Let $$T^2=\{(z,w)\in\mathbb{C}^2:|z|=|w|=1\}$$ denote the 2-torus. I'm trying to compute the degree of the smooth map $f:T^2\longrightarrow T^2$ given by $f(z,w)=(z^2,w^2)$. I'd like to find this degree without using algebraic topology, so I'm attempting to compute the sum $$\operatorname{deg}(f)=\sum_{p\in f^{-1}(q)}\operatorname{sgn}(\det df_p)$$ where $q\in T^2$ is any regular value of $f$ (which is guaranteed to exist by Sard's theorem).
Is there any way that I can compute the above sum without resorting to finding the (real) coordinate representation of $f$? Since $f$ has a nice description in terms of $z$ and $w$, my immediate instinct is to work with complex coordinates. However, I'm unable to see a way to reconcile the use of these coordinates with the answer I'd get by computing $\operatorname{deg}(f)$ with real coordinate charts (and this seems particularly complicated).
Is there possibly another way to compute this, without using coordinates? I'm self-studying/revising my understanding of smooth manifolds, and I'd really appreciate any help. Thank you!

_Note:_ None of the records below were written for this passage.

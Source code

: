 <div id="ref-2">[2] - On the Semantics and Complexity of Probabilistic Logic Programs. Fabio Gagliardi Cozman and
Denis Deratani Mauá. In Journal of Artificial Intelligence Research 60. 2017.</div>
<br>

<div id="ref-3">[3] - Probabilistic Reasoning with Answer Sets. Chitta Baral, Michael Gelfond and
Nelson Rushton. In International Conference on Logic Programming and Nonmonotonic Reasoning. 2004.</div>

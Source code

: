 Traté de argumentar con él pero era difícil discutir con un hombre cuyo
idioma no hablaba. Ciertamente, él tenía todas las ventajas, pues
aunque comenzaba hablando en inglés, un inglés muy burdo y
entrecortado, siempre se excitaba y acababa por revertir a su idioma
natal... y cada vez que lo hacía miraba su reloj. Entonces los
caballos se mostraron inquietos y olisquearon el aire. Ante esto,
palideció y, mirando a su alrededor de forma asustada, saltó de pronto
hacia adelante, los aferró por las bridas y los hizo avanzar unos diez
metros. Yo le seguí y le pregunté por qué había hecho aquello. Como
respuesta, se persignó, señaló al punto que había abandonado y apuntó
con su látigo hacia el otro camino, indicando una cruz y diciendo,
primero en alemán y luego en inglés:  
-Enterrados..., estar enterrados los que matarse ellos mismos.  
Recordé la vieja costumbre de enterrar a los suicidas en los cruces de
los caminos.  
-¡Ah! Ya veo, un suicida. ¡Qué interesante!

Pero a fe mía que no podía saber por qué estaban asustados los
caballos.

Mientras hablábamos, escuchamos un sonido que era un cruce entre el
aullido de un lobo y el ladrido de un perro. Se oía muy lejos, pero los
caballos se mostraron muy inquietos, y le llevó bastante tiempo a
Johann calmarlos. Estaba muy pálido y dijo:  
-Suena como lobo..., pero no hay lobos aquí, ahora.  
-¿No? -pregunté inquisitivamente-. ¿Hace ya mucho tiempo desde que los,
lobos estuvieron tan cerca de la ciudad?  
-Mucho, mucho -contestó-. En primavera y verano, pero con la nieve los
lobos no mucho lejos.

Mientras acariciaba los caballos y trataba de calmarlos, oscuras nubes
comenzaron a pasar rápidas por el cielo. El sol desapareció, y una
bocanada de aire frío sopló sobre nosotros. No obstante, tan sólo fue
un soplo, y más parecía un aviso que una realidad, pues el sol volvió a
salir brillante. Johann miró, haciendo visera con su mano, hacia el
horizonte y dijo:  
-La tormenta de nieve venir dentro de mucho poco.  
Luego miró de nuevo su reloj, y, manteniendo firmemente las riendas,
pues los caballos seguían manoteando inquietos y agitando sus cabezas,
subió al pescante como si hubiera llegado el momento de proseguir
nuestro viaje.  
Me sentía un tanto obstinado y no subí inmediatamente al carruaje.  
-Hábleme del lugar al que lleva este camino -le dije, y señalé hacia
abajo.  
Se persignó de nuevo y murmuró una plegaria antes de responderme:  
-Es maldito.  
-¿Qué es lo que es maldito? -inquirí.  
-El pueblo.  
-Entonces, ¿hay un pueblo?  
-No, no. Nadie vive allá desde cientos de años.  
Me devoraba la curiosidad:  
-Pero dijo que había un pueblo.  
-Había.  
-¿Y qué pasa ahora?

Choose product charts for $S^1\times S^1=T^2$ (say, using angle coordinates), and working locally, write $f(\theta,\varphi)=(g(\theta),h(\varphi))$. We have $$df_{(\theta,\varphi)}=\begin{pmatrix}dg_\theta & 0\\ 0 & dh_\varphi\end{pmatrix},$$ which is a block matrix with determinant $\det df_{(\theta,\varphi)}=(\det dg_\theta)\cdot(\det dh_\varphi).$
This gives (for $q$ regular)
$$\sum_{p\in f^{-1}(q)}\operatorname{sgn}\det df_p=\sum_{(\theta,\varphi)\in f^{-1}(q)}\operatorname{sgn}(\det dg_\theta\cdot\det dh_\varphi),$$ allowing us to relate $\deg f$ to the degrees of both $g,h:S^1\longrightarrow S^1$. It can be shown that $\deg g=\deg h=2$, and since there are $2\cdot 2=4$ elements in $f^{-1}(q)$, the above sum becomes $1+1+1+1=4$.